_INSTRUCTIONS TO FOLLOW_: Where does the word "records" appear in the data? Copy every line that holds it.
*** Opening of DATA FOR THIS TASK ***
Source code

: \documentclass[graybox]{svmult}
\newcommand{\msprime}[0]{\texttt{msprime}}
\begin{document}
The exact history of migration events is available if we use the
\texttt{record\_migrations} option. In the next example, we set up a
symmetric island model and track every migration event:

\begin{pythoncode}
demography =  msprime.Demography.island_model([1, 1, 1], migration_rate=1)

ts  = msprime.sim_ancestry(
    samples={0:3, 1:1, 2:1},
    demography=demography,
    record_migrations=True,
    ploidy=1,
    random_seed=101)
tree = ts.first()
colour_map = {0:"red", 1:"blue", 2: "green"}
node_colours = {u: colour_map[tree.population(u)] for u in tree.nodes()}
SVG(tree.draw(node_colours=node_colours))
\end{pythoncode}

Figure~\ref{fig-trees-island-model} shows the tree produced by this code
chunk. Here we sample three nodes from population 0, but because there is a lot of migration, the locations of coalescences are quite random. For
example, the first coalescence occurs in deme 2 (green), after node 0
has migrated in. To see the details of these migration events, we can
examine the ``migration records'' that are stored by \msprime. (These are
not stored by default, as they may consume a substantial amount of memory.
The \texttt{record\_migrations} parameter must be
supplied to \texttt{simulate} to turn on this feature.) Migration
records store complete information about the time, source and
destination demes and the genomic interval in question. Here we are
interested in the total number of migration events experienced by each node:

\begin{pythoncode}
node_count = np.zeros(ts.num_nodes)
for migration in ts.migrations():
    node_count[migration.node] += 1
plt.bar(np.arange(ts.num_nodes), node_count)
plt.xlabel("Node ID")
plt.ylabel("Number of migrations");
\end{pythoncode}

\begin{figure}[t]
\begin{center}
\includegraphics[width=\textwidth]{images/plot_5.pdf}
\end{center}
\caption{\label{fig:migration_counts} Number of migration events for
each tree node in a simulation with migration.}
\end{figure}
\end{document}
*** Close of DATA FOR THIS TASK ***
*** Opening of DATA FOR THIS TASK ***
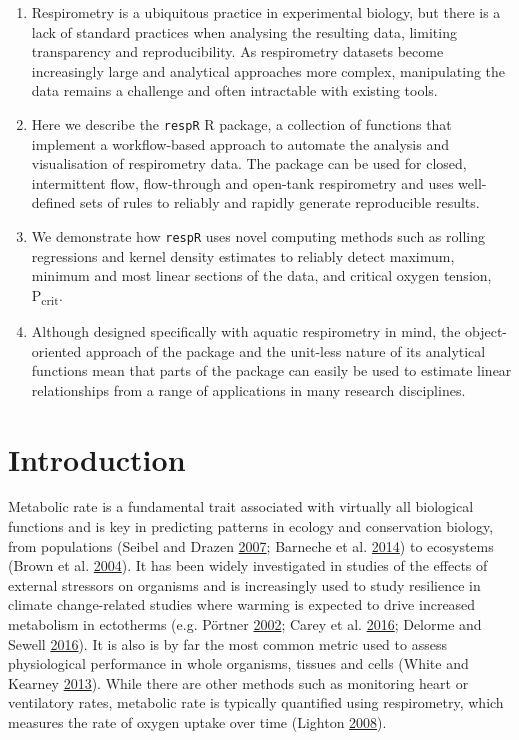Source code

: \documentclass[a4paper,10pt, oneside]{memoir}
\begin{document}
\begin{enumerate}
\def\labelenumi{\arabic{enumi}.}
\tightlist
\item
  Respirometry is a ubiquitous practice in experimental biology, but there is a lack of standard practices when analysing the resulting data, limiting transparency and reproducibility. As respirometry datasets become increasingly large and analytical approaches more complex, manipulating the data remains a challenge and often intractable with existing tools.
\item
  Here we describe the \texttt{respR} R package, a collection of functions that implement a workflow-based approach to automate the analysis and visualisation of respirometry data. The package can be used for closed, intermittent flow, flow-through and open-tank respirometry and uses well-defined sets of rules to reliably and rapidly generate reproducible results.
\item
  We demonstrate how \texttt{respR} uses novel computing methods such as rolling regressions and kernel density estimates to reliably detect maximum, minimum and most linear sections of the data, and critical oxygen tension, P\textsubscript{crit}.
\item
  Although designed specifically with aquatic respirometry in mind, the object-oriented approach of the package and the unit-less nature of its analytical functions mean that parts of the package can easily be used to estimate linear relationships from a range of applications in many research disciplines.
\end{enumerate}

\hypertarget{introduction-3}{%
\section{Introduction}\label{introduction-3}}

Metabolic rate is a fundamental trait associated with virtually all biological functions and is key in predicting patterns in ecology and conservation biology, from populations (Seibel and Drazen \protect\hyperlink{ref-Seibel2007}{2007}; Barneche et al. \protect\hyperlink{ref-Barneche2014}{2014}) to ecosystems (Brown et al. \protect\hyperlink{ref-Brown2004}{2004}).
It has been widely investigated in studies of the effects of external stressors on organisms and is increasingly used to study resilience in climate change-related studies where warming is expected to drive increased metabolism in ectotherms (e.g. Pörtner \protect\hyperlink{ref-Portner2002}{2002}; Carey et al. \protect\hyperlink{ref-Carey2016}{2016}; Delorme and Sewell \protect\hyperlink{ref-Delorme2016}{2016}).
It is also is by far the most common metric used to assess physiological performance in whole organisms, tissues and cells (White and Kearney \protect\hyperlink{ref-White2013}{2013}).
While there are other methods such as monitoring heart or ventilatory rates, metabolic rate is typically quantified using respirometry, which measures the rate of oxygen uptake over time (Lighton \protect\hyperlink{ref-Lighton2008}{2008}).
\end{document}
*** Close of DATA FOR THIS TASK ***
*** Opening of DATA FOR THIS TASK ***
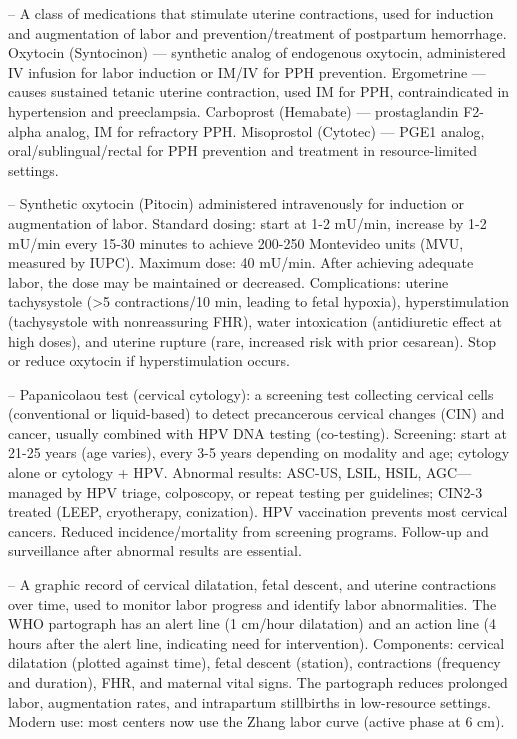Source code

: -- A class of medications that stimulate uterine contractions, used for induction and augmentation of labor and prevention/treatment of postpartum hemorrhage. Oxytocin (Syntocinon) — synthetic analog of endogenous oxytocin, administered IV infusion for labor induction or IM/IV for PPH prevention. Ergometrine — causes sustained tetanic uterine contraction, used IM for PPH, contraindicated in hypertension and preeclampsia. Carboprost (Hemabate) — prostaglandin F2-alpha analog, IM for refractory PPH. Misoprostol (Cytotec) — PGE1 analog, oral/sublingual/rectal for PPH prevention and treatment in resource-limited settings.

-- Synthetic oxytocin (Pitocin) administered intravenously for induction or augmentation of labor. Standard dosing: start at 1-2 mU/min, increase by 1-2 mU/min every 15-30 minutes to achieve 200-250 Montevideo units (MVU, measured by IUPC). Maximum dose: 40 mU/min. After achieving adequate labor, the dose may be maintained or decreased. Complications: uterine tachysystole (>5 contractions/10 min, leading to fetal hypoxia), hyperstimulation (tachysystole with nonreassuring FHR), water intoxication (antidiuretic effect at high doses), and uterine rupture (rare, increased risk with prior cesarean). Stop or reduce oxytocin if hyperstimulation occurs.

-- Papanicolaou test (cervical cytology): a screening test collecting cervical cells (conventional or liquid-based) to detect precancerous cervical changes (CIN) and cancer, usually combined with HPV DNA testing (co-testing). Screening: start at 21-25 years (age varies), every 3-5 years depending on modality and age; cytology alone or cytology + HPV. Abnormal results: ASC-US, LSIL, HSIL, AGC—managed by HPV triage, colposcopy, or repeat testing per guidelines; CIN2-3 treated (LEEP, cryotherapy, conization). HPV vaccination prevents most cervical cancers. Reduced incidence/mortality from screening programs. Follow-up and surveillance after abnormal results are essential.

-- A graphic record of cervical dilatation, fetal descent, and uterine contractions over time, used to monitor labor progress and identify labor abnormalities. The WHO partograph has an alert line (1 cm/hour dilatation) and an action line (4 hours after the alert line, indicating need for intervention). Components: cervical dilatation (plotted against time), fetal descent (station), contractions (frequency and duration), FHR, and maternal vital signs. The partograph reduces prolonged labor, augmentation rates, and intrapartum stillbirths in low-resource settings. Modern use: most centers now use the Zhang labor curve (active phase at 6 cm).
*** Close of DATA FOR THIS TASK ***
_YOUR SOLUTION_:
examine the ``migration records'' that are stored by \msprime. (These are
records store complete information about the time, source and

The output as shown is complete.